Offenbar hat auch die Welt-Anti-Doping-Agentur (WADA) nur zögerlich gehandelt, um gegen die mafiösen Strukturen vorzugehen. Die WADA soll die IAAF-Ethikkommission im Herbst 2014 über auffällige Blutwerte und den Verdacht der Schutzgeldzahlungen informiert haben. Im weiteren Verlauf seien die Dopingjäger diesen Hinweisen aber nicht nachgegangen. "Man kann nur von einem Komplettversagen der WADA sprechen", sagte Prokop: "Wenn sich regelwidriges Handeln beweisen lässt, ist die einzige Konsequenz, dass die handelnden Personen ihre Ämter aufgeben."

Derzeit ermitteln die französischen Behörden gegen Diack sowie unter anderem seinen Sohn Papa Massata und Diacks ehemaligen Anwalt Habib Cisse. Angeblich sollen die Beschuldigten unter anderem durch die Vertuschung positiver Dopingtests Millionen Euro kassiert haben. Die Pariser Staatsanwaltschaft geht davon aus, dass allein Walentin Balachnitschew, ehemaliger russischer Verbandspräsident und IAAF-Schatzmeister, 1,5 Millionen Euro an Diack überwiesen hat.

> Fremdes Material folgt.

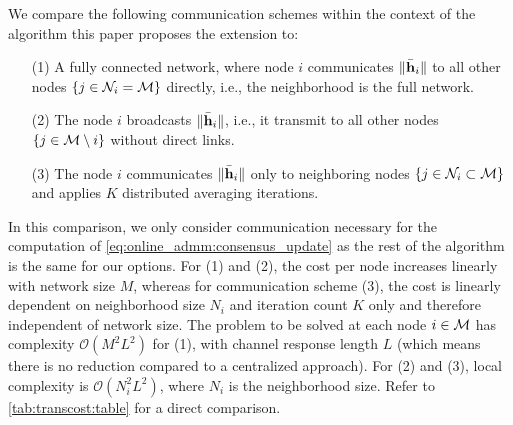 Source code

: \documentclass{article}
\begin{document}
We compare the following communication schemes within the context of the algorithm \cite{blochbergerDBSI} this paper proposes the extension to:
\begin{itemize}
    \itemsep-0.2em
    \item[(1)] A fully connected network, where node \(i\) communicates \(\|\bar{\bm{\mathrm{h}}}_i\|\) to all other nodes \(\{j \in \mathcal{N}_i = \mathcal{M}\}\) directly, i.e., the neighborhood is the full network.
    \item[(2)] The node \(i\) broadcasts \(\|\bar{\bm{\mathrm{h}}}_i\|\), i.e., it transmit to all other nodes \(\{j \in \mathcal{M} \setminus i\}\) without direct links.
    \item[(3)] The node \(i\) communicates \(\|\bar{\bm{\mathrm{h}}}_i\|\) only to neighboring nodes \(\{j \in \mathcal{N}_i \subset \mathcal{M}\}\) and applies \(K\) distributed averaging iterations.
\end{itemize}
In this comparison, we only consider communication necessary for the computation of \eqref{eq:online_admm:consensus_update} as the rest of the algorithm is the same for our options.
For (1) and (2), the cost per node increases linearly with network size \(M\), whereas for communication scheme (3), the cost is linearly dependent on neighborhood size \(N_i\) and iteration count \(K\) only and therefore independent of network size.
The problem to be solved at each node \(i \in \mathcal{M}\) has complexity \(\mathcal{O}(M^2 L^2)\) for (1), with channel response length \(L\) (which means there is no reduction compared to a centralized approach).
For (2) and (3), local complexity is \(\mathcal{O}(N_i^2 L^2)\), where \(N_i\) is the neighborhood size.
Refer to \autoref{tab:transcost:table} for a direct comparison.
\end{document}

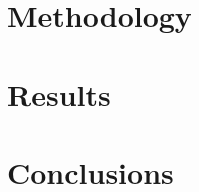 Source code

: \documentclass[printmode]{mgr}
\begin{document}

\chapter{Methodology}
\chapter{Results}
\chapter{Conclusions}



\listoffigures
\listoftables
\end{document}
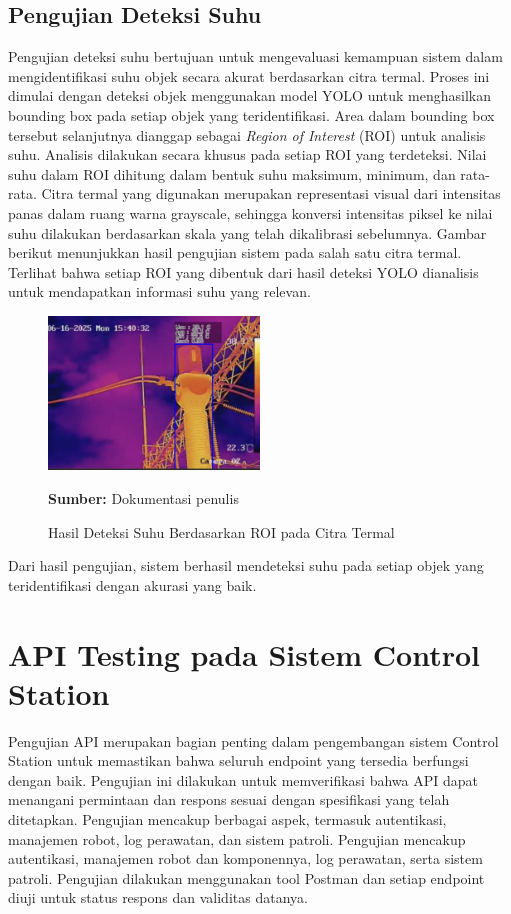 \subsection{Pengujian Deteksi Suhu}

Pengujian deteksi suhu bertujuan untuk mengevaluasi kemampuan sistem dalam mengidentifikasi suhu objek secara akurat berdasarkan citra termal. Proses ini dimulai dengan deteksi objek menggunakan model YOLO untuk menghasilkan bounding box pada setiap objek yang teridentifikasi. Area dalam bounding box tersebut selanjutnya dianggap sebagai \textit{Region of Interest} (ROI) untuk analisis suhu. Analisis dilakukan secara khusus pada setiap ROI yang terdeteksi. Nilai suhu dalam ROI dihitung dalam bentuk suhu maksimum, minimum, dan rata-rata. Citra termal yang digunakan merupakan representasi visual dari intensitas panas dalam ruang warna grayscale, sehingga konversi intensitas piksel ke nilai suhu dilakukan berdasarkan skala yang telah dikalibrasi sebelumnya. Gambar berikut menunjukkan hasil pengujian sistem pada salah satu citra termal. Terlihat bahwa setiap ROI yang dibentuk dari hasil deteksi YOLO dianalisis untuk mendapatkan informasi suhu yang relevan.

\begin{figure}[H]
\centering
\includegraphics[width=0.5\textwidth]{gambar/bab4/swq.png}
\caption{Hasil Deteksi Suhu Berdasarkan ROI pada Citra Termal}
\label{fig:deteksi_suhu}
\footnotesize{\textbf{Sumber:} Dokumentasi penulis}
\end{figure}

Dari hasil pengujian, sistem berhasil mendeteksi suhu pada setiap objek yang teridentifikasi dengan akurasi yang baik. 

\section{API Testing pada Sistem Control Station}
Pengujian API merupakan bagian penting dalam pengembangan sistem Control Station untuk memastikan bahwa seluruh endpoint yang tersedia berfungsi dengan baik. Pengujian ini dilakukan untuk memverifikasi bahwa API dapat menangani permintaan dan respons sesuai dengan spesifikasi yang telah ditetapkan. Pengujian mencakup berbagai aspek, termasuk autentikasi, manajemen robot, log perawatan, dan sistem patroli. Pengujian mencakup autentikasi, manajemen robot dan komponennya, log perawatan, serta sistem patroli. Pengujian dilakukan menggunakan tool Postman dan setiap endpoint diuji untuk status respons dan validitas datanya.

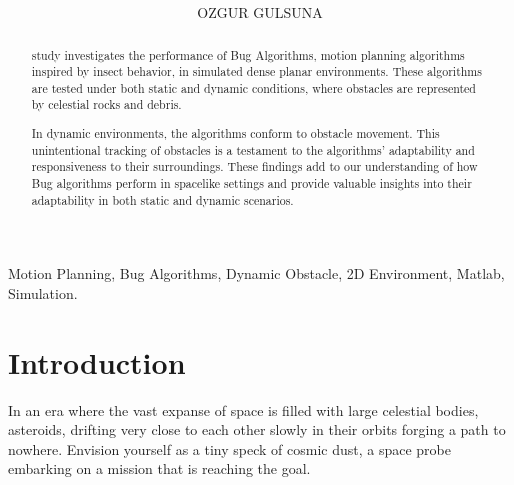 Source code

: \documentclass{IEEEtaes}
\begin{document}
\title{
        \\
       }


\author{OZGUR GULSUNA}



\editor{}
\supplementary{}




\maketitle

\begin{abstract} study investigates the performance of Bug Algorithms, motion planning algorithms inspired by insect behavior, in simulated dense planar environments. These algorithms are tested under both static and dynamic conditions, where obstacles are represented by celestial rocks and debris.

In dynamic environments, the algorithms conform to obstacle movement. This unintentional tracking of obstacles is a testament to the algorithms' adaptability and responsiveness to their surroundings. These findings add to our understanding of how Bug algorithms perform in spacelike settings and provide valuable insights into their adaptability in both static and dynamic scenarios.
\end{abstract}

\begin{IEEEkeywords}Motion Planning, Bug Algorithms, Dynamic Obstacle, 2D Environment, Matlab, Simulation.
\end{IEEEkeywords}
\vfill\null


\section{\large \textbf{Introduction}}

{\scshape I}n an era where the vast expanse of space is filled with large celestial bodies, asteroids, drifting very close to each other slowly in their orbits forging a path to nowhere. Envision yourself as a tiny speck of cosmic dust, a space probe embarking on a mission that is reaching the goal.
\end{document}
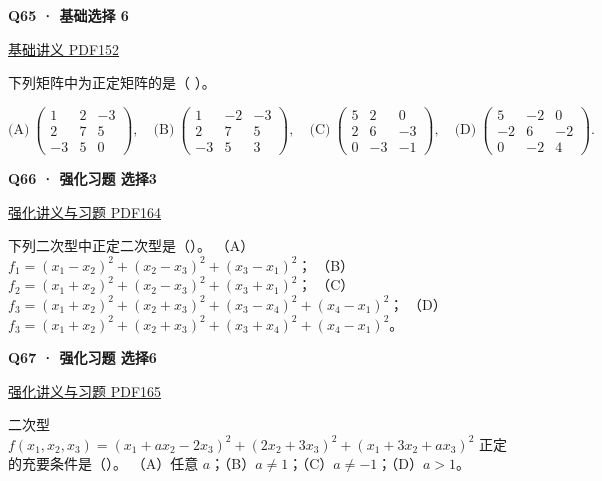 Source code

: \documentclass[UTF8,fontset=fandol,11pt,a4paper]{ctexart}
\newcommand{\source}[1]{{\footnotesize\color{Muted}#1\par}}
\newcommand{\qtitle}[2]{\par\needspace{5\baselineskip}\hypertarget{#1}{}\label{#1}\textbf{#2}\par}
\begin{document}
\begin{minipage}{\linewidth}
\qtitle{B-MC-06}{Q65 · 基础选择 6}
\source{\href{file:///Users/skyintelligence/Desktop/\%E5\%BE\%97\%E8\%AF\%BB\%E4\%B8\%AA\%E7\%A0\%94-\%E5\%8C\%97\%E5\%A4\%A7\%E8\%BD\%AF\%E5\%BE\%AE/\%E6\%95\%B0\%E5\%AD\%A6\%20150/\%E8\%AE\%B2\%E4\%B9\%89/\%E3\%80\%90\%E4\%B8\%80\%E9\%AB\%98\%E6\%95\%B0Kira\%E3\%80\%9127\%E8\%80\%83\%E7\%A0\%94\%E7\%BA\%BF\%E4\%BB\%A3\%E5\%9F\%BA\%E7\%A1\%80\%E8\%AE\%B2\%E4\%B9\%89\%26\%E4\%B9\%A0\%E9\%A2\%98-\%E7\%94\%B5\%E5\%AD\%90\%E7\%89\%88.pdf\#page=152}{基础讲义 PDF152}}
下列矩阵中为正定矩阵的是（ ）。

\[
\text{(A)}\ \begin{pmatrix}1&2&-3\\2&7&5\\-3&5&0\end{pmatrix},\quad
\text{(B)}\ \begin{pmatrix}1&-2&-3\\2&7&5\\-3&5&3\end{pmatrix},\quad
\text{(C)}\ \begin{pmatrix}5&2&0\\2&6&-3\\0&-3&-1\end{pmatrix},\quad
\text{(D)}\ \begin{pmatrix}5&-2&0\\-2&6&-2\\0&-2&4\end{pmatrix}.
\]
\end{minipage}\par\vspace{7mm}
\begin{minipage}{\linewidth}
\qtitle{R-MC-03}{Q66 · 强化习题 选择3}
\source{\href{file:///Users/skyintelligence/Desktop/\%E5\%BE\%97\%E8\%AF\%BB\%E4\%B8\%AA\%E7\%A0\%94-\%E5\%8C\%97\%E5\%A4\%A7\%E8\%BD\%AF\%E5\%BE\%AE/\%E6\%95\%B0\%E5\%AD\%A6\%20150/Kira\%C2\%B727\%E7\%BA\%BF\%E6\%80\%A7\%E4\%BB\%A3\%E6\%95\%B0\%E5\%BC\%BA\%E5\%8C\%96\%E8\%AE\%B2\%E4\%B9\%89\%2B\%E4\%B9\%A0\%E9\%A2\%98.pdf\#page=164}{强化讲义与习题 PDF164}}
下列二次型中正定二次型是（\quad）。
（A）$f_1=(x_1-x_2)^2+(x_2-x_3)^2+(x_3-x_1)^2$；
（B）$f_2=(x_1+x_2)^2+(x_2-x_3)^2+(x_3+x_1)^2$；
（C）$f_3=(x_1+x_2)^2+(x_2+x_3)^2+(x_3-x_4)^2+(x_4-x_1)^2$；
（D）$f_3=(x_1+x_2)^2+(x_2+x_3)^2+(x_3+x_4)^2+(x_4-x_1)^2$。
\end{minipage}\par\vspace{7mm}
\begin{minipage}{\linewidth}
\qtitle{R-MC-06}{Q67 · 强化习题 选择6}
\source{\href{file:///Users/skyintelligence/Desktop/\%E5\%BE\%97\%E8\%AF\%BB\%E4\%B8\%AA\%E7\%A0\%94-\%E5\%8C\%97\%E5\%A4\%A7\%E8\%BD\%AF\%E5\%BE\%AE/\%E6\%95\%B0\%E5\%AD\%A6\%20150/Kira\%C2\%B727\%E7\%BA\%BF\%E6\%80\%A7\%E4\%BB\%A3\%E6\%95\%B0\%E5\%BC\%BA\%E5\%8C\%96\%E8\%AE\%B2\%E4\%B9\%89\%2B\%E4\%B9\%A0\%E9\%A2\%98.pdf\#page=165}{强化讲义与习题 PDF165}}
二次型 $f(x_1,x_2,x_3)=(x_1+ax_2-2x_3)^2+(2x_2+3x_3)^2+(x_1+3x_2+ax_3)^2$ 正定的充要条件是（\quad）。
（A）任意 $a$；（B）$a\ne1$；（C）$a\ne-1$；（D）$a>1$。
\end{minipage}\par\vspace{7mm}
\end{document}
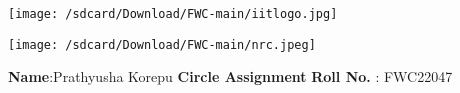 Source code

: \documentclass[10pt,a4paper]{report}
\begin{document}
\begin{figure*}[!tbp]
  \centering
  \begin{minipage}[b]{0.4\textwidth}
   \texttt{[image: /sdcard/Download/FWC-main/iitlogo.jpg]} 
  \end{minipage}
  \hfill
  \vspace{5mm}\begin{minipage}[b]{0.4\textwidth}
\raggedleft \texttt{[image: /sdcard/Download/FWC-main/nrc.jpeg]} 

  \end{minipage}\vspace{0.2cm}
\end{figure*}
\raggedright \textbf{Name}:\hspace{1mm}Prathyusha Korepu\hspace{3cm} \Large \textbf{Circle Assignment}\hspace{2.5cm} %
\normalsize \textbf{Roll No.} :\hspace{1mm} FWC22047\vspace{1cm}
\end{document}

Der neue IAAF-Präsident und Diack-Nachfolger Sebastian Coe will der tief verankerten Korruption mit einem Reformpaket begegnen. Bei einem außerordentlichen Kongress, den Prokop nach Bekanntwerden des Skandals gefordert hatte, soll am 3. Dezember in Monaco ein 15-Punkte-Programm verabschiedet werden. Das Arbeitspapier "A new Era" sieht unter anderem vor, die Macht des Präsidenten zu beschneiden, für mehr Demokratie und Transparenz vor allem im wirtschaftlichen Bereich zu sorgen und den Anti-Doping-Kampf zu forcieren. Zudem ist geplant, dass die Finanzen nicht mehr alleine Aufgabe des Schatzmeisters sind, sondern von einem Haushaltsausschuss "professioneller" verwaltet werden.